A lot of people fail at this hurdle. Once generated, the PR often looks “good enough”. At a glance, it seems fine. If you have to dig in and work through it like you would a normal PR, what’s the point of generating it with AI in the first place? An AI skeptic would treat this question as rhetorical. But I think there’s still a lot of value.
First, the generated PR might reference parts of the codebase that you didn’t already know about, which saves you the time of having to hunt them down. Second, reading code is faster than writing it, because you can spend your entire brainpower on understanding the system instead of generating syntax. Third, a generated PR can be a useful thinking tool even if you end up discarding it.
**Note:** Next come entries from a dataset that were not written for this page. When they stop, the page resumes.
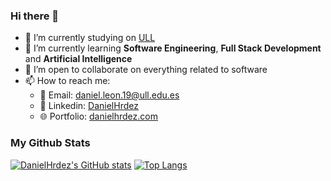 ### Hi there 👋

- 🔭 I’m currently studying on [ULL](https://www.ull.es/)
- 🌱 I’m currently learning **Software Engineering**, **Full Stack Development** and **Artificial Intelligence**
- 👯 I’m open to collaborate on everything related to software
- 📫 How to reach me:
  - 📧 Email: daniel.leon.19@ull.edu.es
  - 👔 Linkedin: [DanielHrdez](https://www.linkedin.com/in/daniel-hernandez-de-leon/)
  - 🌐 Portfolio: [danielhrdez.com](danielhrdez.com)

### My Github Stats
[![DanielHrdez's GitHub stats](https://github-readme-stats.vercel.app/api?username=DanielHrdez&theme=github_dark&hide_border=true)](https://github.com/DanielHrdez)
[![Top Langs](https://github-readme-stats.vercel.app/api/top-langs/?username=DanielHrdez&layout=compact&langs_count=8&theme=github_dark&hide_border=true)](https://github.com/DanielHrdez)
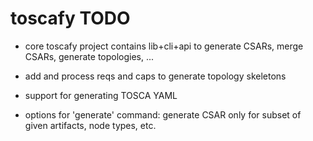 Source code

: # toscafy TODO

* core toscafy project contains lib+cli+api to generate CSARs, merge CSARs, generate topologies, ...

* add and process reqs and caps to generate topology skeletons
* support for generating TOSCA YAML
* options for 'generate' command: generate CSAR only for subset of given artifacts, node types, etc.
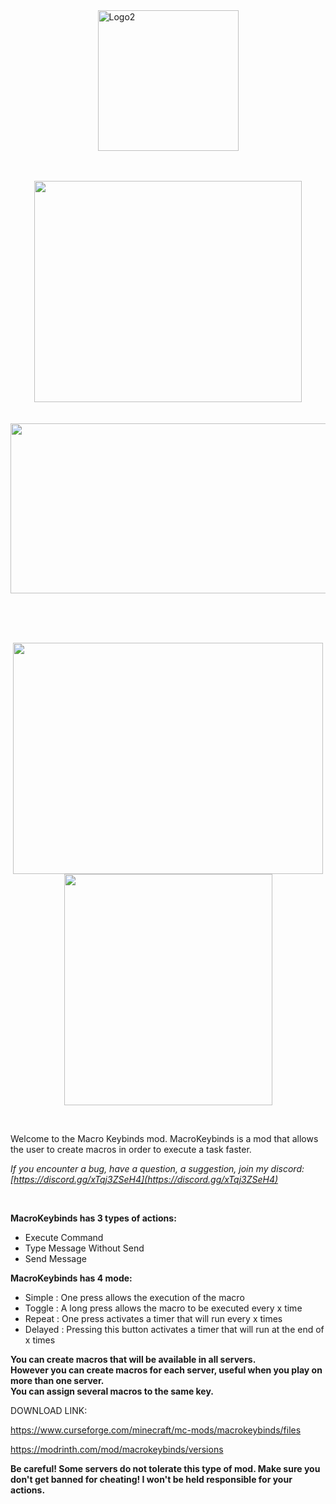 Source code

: <img src="https://i.imgur.com/Lsdwmcr.png" alt="Logo2" width="225" height="225" style="display: block; margin: 0 auto">

<br></br>
<img src="https://i.imgur.com/ZjUwRDb.png" width="428" height="354" style="display: block; margin: 0 auto">
<br></br>
<img src="https://i.imgur.com/Be0lpIW.png" width="526" height="272" style="display: block; margin: 0 auto">
<br></br>

  
<div>
<img src="https://i.imgur.com/UxBjFfv.png" width="496" height="370" style="display: block; margin: 0 auto">

<img src="https://i.imgur.com/eNXK4lr.png" width="333" height="370" style="display: block; margin: 0 auto">
</div>

 

Welcome to the Macro Keybinds mod. MacroKeybinds is a mod that allows the user to create macros in order to execute a task faster.


_If you encounter a bug, have a question, a suggestion, join my discord: [https://discord.gg/xTqj3ZSeH4](https://discord.gg/xTqj3ZSeH4)_

 


**__MacroKeybinds has 3 types of actions:__**


*   Execute Command
*   Type Message Without Send
*   Send Message


__**MacroKeybinds has 4 mode:**__


*   Simple : One press allows the execution of the macro
*   Toggle : A long press allows the macro to be executed every x time
*   Repeat : One press activates a timer that will run every x times
*   Delayed : Pressing this button activates a timer that will run at the end of x times




**You can create macros that will be available in all servers.**  
**However you can create macros for each server, useful when you play on more than one server.**  
**You can assign several macros to the same key.**

DOWNLOAD LINK:

https://www.curseforge.com/minecraft/mc-mods/macrokeybinds/files

https://modrinth.com/mod/macrokeybinds/versions

**Be careful! Some servers do not tolerate this type of mod. Make sure you don't get banned for cheating! I won't be held responsible for your actions.**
It’s easy to handwave some functionality in your head, but looking at it expressed as code is an entirely different matter. I often generate some code, read through it, decide that it can’t be the right approach, and then go down a totally different direction. That process of iteration would be much slower if I did it by hand.
Final thoughts
It’s tempting to say that responsible AI usage is all about disclosing when you’re using AI. However, that’s not correct. Responsible AI usage is about avoiding slop. That means making sure that any AI outputs you show to other people are content-dense: in other words, that they’re as concise as what you would have written without AI.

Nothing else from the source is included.